Articles avec #fantastique

Real

Depuis que j'ai regardé un de ses films à ses côtés, j'entretiens une relation un peu particulière avec Kiyoshi Kurosawa, dont j'ai adoré la dernière oeuvre : Shokuzai. J'attendais donc beaucoup de Real.

Le pitch est assez simple. Un jeune homme entre en communication mentale avec sa femme, une dessinatrice de manga dans le coma, grâce à une machine sophistiquée, qui permet la fusion des esprits (curieusement un sujet en tout point semblable avec le récent film lituanien Vanishing waves).

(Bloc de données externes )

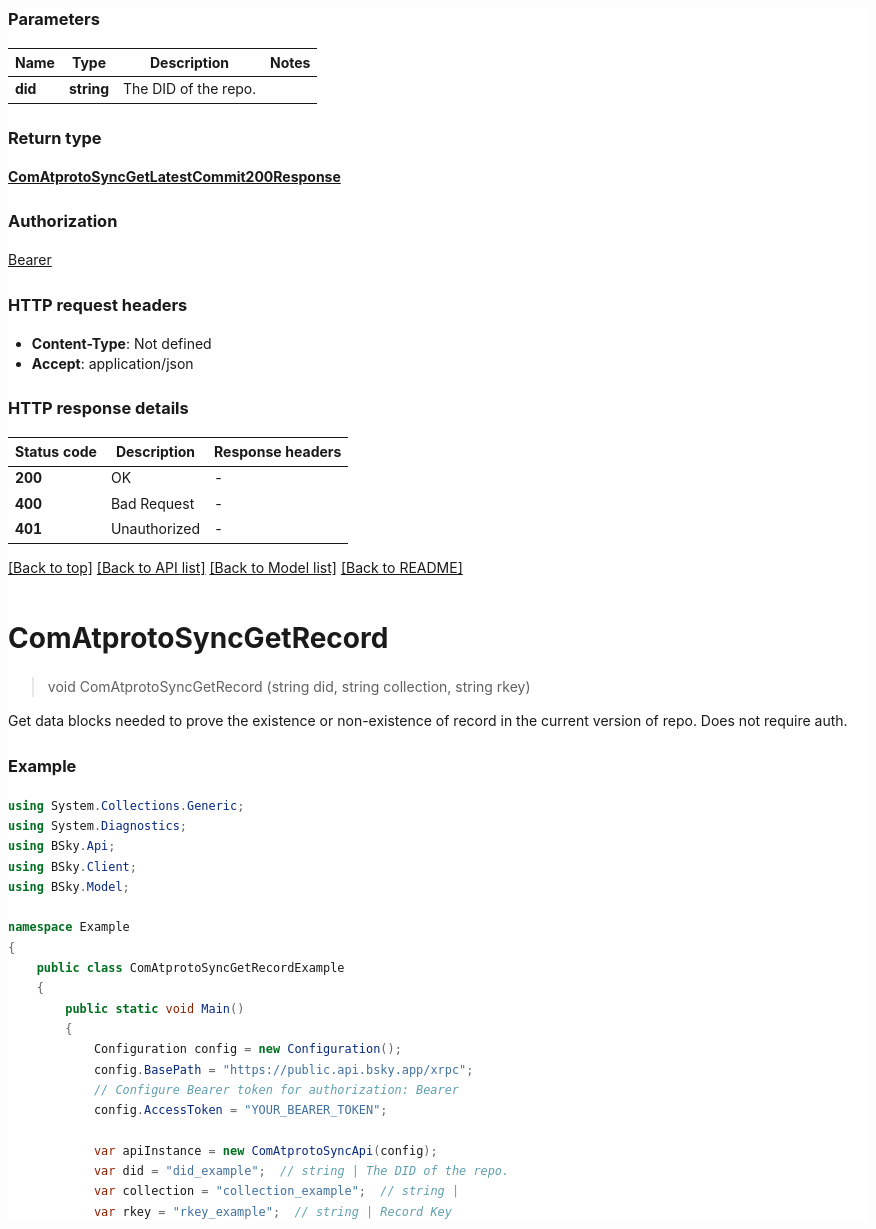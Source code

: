 ### Parameters

| Name | Type | Description | Notes |
|------|------|-------------|-------|
| **did** | **string** | The DID of the repo. |  |

### Return type

[**ComAtprotoSyncGetLatestCommit200Response**](ComAtprotoSyncGetLatestCommit200Response.md)

### Authorization

[Bearer](../README.md#Bearer)

### HTTP request headers

 - **Content-Type**: Not defined
 - **Accept**: application/json


### HTTP response details
| Status code | Description | Response headers |
|-------------|-------------|------------------|
| **200** | OK |  -  |
| **400** | Bad Request |  -  |
| **401** | Unauthorized |  -  |

[[Back to top]](#) [[Back to API list]](../README.md#documentation-for-api-endpoints) [[Back to Model list]](../README.md#documentation-for-models) [[Back to README]](../README.md)

<a id="comatprotosyncgetrecord"></a>
# **ComAtprotoSyncGetRecord**
> void ComAtprotoSyncGetRecord (string did, string collection, string rkey)



Get data blocks needed to prove the existence or non-existence of record in the current version of repo. Does not require auth.

### Example
```csharp
using System.Collections.Generic;
using System.Diagnostics;
using BSky.Api;
using BSky.Client;
using BSky.Model;

namespace Example
{
    public class ComAtprotoSyncGetRecordExample
    {
        public static void Main()
        {
            Configuration config = new Configuration();
            config.BasePath = "https://public.api.bsky.app/xrpc";
            // Configure Bearer token for authorization: Bearer
            config.AccessToken = "YOUR_BEARER_TOKEN";

            var apiInstance = new ComAtprotoSyncApi(config);
            var did = "did_example";  // string | The DID of the repo.
            var collection = "collection_example";  // string | 
            var rkey = "rkey_example";  // string | Record Key
```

Le début de Real est prometteur : on retrouve cette Kurosawa's touch, qui nimbe toute scène, même très réaliste, d'une ambiance mystérieuse et lourde de sens. Les rencontres "mentales" dans l'appartement de la jeune femme sont très réussies, servies par une mise en scène virtuose, jouant habilement avec les cadres et la profondeur de champ. Des visions horribles tirés des mangas se matérialisent, des évènements curieux troublent la quiétude relative de ces retrouvailles. A l'extérieur, la ville est nimbée d'un curieux brouillard.

Vers le milieu du film, un twist qu'on voit arriver de loin (mais je pense que c'est parfaitement volontaire) trouble un peu le bel agencement du début. Le film devient alors une sorte de digest du film horrifique asiatique récent et moins récent, et se perd dans une quête plus ou moins psychanalytique d'un trauma enfantin.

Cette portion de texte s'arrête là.